Where a line below holds the string "Handling", that line goes into the answer.

→ **Data for this task**:
◇ ◇ ◇ ◇ ◇ ◇ ◇

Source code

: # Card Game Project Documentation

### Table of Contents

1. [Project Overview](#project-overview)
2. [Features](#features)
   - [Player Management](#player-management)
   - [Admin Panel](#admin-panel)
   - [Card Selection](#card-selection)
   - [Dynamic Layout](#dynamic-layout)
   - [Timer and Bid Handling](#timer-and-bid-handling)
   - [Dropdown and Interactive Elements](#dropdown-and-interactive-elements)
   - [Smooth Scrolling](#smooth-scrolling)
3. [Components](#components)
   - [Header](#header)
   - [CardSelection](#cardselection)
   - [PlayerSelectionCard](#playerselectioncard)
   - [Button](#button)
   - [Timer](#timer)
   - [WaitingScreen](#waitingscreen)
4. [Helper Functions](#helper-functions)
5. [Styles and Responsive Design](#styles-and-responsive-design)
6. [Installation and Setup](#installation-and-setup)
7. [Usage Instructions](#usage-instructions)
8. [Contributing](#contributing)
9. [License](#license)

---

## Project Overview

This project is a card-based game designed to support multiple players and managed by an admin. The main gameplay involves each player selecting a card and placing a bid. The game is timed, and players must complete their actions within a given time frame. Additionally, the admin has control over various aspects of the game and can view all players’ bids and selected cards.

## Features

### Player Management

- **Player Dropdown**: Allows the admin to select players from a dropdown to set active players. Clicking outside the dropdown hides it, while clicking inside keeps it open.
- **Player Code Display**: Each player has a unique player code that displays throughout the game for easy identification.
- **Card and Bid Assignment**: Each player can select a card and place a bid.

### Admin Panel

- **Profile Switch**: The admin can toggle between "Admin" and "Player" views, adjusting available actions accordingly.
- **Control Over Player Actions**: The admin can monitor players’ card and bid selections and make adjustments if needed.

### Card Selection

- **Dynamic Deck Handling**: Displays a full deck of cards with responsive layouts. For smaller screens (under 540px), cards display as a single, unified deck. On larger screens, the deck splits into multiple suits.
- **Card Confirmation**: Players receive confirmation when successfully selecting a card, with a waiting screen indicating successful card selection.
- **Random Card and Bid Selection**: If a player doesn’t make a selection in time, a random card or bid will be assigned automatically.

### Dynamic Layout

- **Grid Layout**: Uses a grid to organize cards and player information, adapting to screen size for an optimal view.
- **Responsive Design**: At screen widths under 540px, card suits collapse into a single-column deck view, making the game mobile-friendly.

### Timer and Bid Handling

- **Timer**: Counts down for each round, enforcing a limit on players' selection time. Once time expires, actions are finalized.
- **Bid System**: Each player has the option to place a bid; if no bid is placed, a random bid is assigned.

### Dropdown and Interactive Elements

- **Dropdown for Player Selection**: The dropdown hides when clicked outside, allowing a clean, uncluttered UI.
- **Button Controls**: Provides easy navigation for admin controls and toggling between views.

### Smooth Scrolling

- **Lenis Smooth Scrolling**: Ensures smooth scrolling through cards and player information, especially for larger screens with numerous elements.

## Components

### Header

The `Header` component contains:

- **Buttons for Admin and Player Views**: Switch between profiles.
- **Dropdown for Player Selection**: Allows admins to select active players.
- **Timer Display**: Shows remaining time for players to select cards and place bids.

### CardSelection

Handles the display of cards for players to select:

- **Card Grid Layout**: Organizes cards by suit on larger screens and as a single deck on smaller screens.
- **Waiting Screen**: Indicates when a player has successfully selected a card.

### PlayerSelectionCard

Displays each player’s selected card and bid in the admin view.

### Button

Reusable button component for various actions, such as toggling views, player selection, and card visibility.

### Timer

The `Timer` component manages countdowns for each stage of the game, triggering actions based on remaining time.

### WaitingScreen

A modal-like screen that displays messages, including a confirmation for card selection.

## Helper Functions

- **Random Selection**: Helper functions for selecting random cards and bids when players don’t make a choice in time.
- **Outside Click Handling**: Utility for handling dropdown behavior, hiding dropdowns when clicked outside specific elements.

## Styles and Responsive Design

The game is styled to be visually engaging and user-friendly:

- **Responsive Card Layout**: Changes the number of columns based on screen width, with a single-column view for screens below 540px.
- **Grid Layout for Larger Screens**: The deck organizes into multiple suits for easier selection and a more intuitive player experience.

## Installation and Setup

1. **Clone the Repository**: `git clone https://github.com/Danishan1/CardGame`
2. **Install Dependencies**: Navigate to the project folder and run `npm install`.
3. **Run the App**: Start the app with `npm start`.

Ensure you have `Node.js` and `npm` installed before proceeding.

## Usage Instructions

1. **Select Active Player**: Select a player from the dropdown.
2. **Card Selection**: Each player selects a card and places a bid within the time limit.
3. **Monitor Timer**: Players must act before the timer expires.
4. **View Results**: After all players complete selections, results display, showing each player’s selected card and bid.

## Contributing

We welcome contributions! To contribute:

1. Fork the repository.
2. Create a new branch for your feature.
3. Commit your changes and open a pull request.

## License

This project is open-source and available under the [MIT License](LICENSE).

◇ ◇ ◇ ◇ ◇ ◇ ◇

→ **Result of this task**:
   - [Timer and Bid Handling](#timer-and-bid-handling)
- **Dynamic Deck Handling**: Displays a full deck of cards with responsive layouts. For smaller screens (under 540px), cards display as a single, unified deck. On larger screens, the deck splits into multiple suits.
### Timer and Bid Handling
- **Outside Click Handling**: Utility for handling dropdown behavior, hiding dropdowns when clicked outside specific elements.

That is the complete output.